From Shamim Ahmed Rizvi, Islamabad
Jun 05 - Jun 11, 2000

China is determined to expand the existing economic and trade ties with Pakistan to a new level

The visit of the Finance Minister Shaukat Aziz to China to attend the meeting of Pakistan-China joint economic commission has proved highly fruitful. Of course the spade work for this success was done by Chief Executive Pervez Musharraf who visited China a little earlier amid an unprecedented reception. During the visit of the Finance Ministers the joint commission set up 3 groups of experts to explore the possibilities of Chinese investment of about Rs. 40 billion in Pakistan Railways rehabilitation programme, construction of Gawadar sea port and expansion and modernisation of Pakistan steel. Other areas of cooperation which have been identified are textile, agriculture and agrobased industry and infrastructure.

These decisions were taken at a high-level meeting between Chinese Minister for Foreign Trade Shi Guangsheng and visiting Pakistani Finance Minister Mr. Shaukat Aziz during the 11th session of the China-Pakistan joint economic, trade, scientific and technological commission. This was the first meeting on economic cooperation between the two countries in five years and is a follow up of the Chief Executive Gen Pervez Musharraf's visit to China in January this year. The two sides discussed several areas for cooperation and particularly focused on the rehabilitation of the Pakistan railway, the setting up of model farms with Chinese assistances, the transfer of agriculture technology to Islamabad, infrastructure projects like the Gawadar deep sea ports, the import of textiles machinery and the export of textile fabrics to China. Chinese technical and manufacturing experts have already visited locomotive and carriage factories of Pakistan and have evinced their keen interest in upgrading them to international standards.

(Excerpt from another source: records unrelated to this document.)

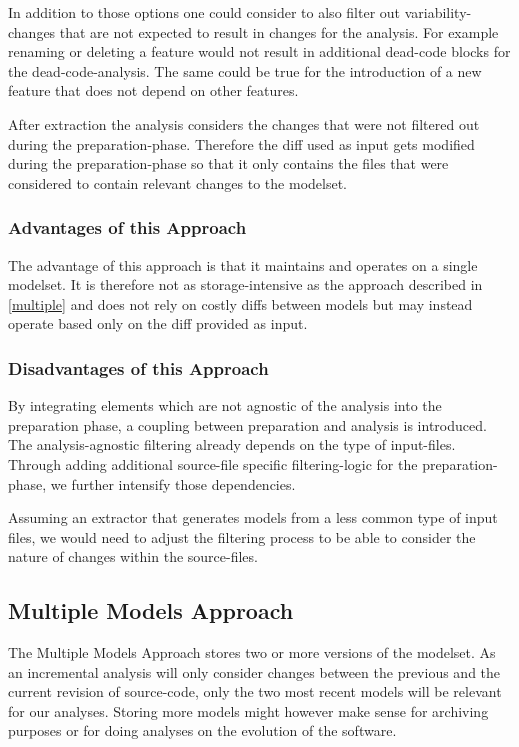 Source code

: \documentclass[a4paper]{article}
\begin{document}
In addition to those options one could consider to also filter out variability-changes that are not expected to result in changes for the analysis. For example renaming or deleting a feature would not result in additional dead-code blocks for the dead-code-analysis. The same could be true for the introduction of a new feature that does not depend on other features.

After extraction the analysis considers the changes that were not filtered out during the preparation-phase. Therefore the diff used as input gets modified during the preparation-phase so that it only contains the files that were considered to contain relevant changes to the modelset.

\subsubsection{Advantages of this Approach}

The advantage of this approach is that it maintains and operates on a single modelset. It is therefore not as  storage-intensive as the approach described in \autoref{multiple} and does not rely on costly diffs between models but may instead operate based only on the diff provided as input.

\subsubsection{Disadvantages of this Approach}

By integrating elements which are not agnostic of the analysis into the preparation phase, a coupling between preparation and analysis is introduced. The analysis-agnostic filtering already depends on the type of input-files. Through adding additional source-file specific filtering-logic for the preparation-phase, we further intensify those dependencies.

Assuming an extractor that generates models from a less common type of input files, we would need to adjust the filtering process to be able to consider the nature of changes within the source-files.

\subsection{Multiple Models Approach} \label{multiple}

The Multiple Models Approach stores two or more versions of the modelset. As an incremental analysis will only consider changes between the previous and the current revision of source-code, only the two most recent models will be relevant for our analyses. Storing more models might however make sense for archiving purposes or for doing analyses on the evolution of the software.
\end{document}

At the meeting, Chinese and Pakistani officials pledged that the two sides would work together to bring bilateral trade and economic cooperation to higher level in the new century. Shi said that friendly relations between China and Pakistan have resulted in a mutually beneficial, friendly and cooperative trade and economic relationship. China pays great attention to its economic and trade ties with Pakistan, the minister was quoted as saying by the official Xinhua news agency. Shi stressed that China is determined to expand the existing economic and trade ties with Pakistan to a new level. He proposed that the two sides increase trade of commodities, select a few key projects for cooperation and explore new ways of cooperation. Aziz said that the relations between Pakistan and China are of historical and far-reaching significance, adding that the two countries should pay more attention to bilateral economic relations in the new century as they have conducted good cooperation in the political, economic, scientific and technological areas.

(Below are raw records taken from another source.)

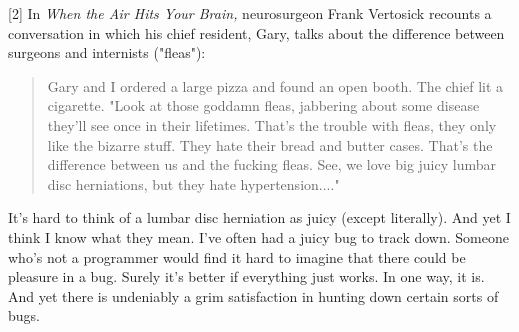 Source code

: [2] In
                  \emph{When the Air Hits Your Brain,} neurosurgeon Frank
                  Vertosick recounts a conversation in which his chief resident,
                  Gary, talks about the difference between surgeons and
                  internists ("fleas"):
                  \begin{quote}

                    Gary and I ordered a large pizza and found an open booth.
                    The chief lit a cigarette. "Look at those goddamn fleas,
                    jabbering about some disease they'll see once in their
                    lifetimes. That's the trouble with fleas, they only like the
                    bizarre stuff. They hate their bread and butter cases.
                    That's the difference between us and the fucking fleas. See,
                    we love big juicy lumbar disc herniations, but they hate
                    hypertension...."
                  
\end{quote}

                  It's hard to think of a lumbar disc herniation as juicy
                  (except literally). And yet I think I know what they mean.
                  I've often had a juicy bug to track down. Someone who's not a
                  programmer would find it hard to imagine that there could be
                  pleasure in a bug. Surely it's better if everything just
                  works. In one way, it is. And yet there is undeniably a grim
                  satisfaction in hunting down certain sorts of bugs.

These are very positive developments. The three projects specifically identified — Railways Steel Mills and Gawadar port—are of vital importance for Pak economy. Pakistan Railways and Steel badly needed injection of fresh capital for the rehabilitation programme to save these giant organisations from total collapse and make them viable. Construction of Gawadar ports is going to play an important role in the development of our economic relations with Central Asian states who are keen to use Pakistan as hub for their import and exports trade specially the export of their huge surplus of gas and oil which they are planning to bring to Pakistan through pipe lines for exports to world over.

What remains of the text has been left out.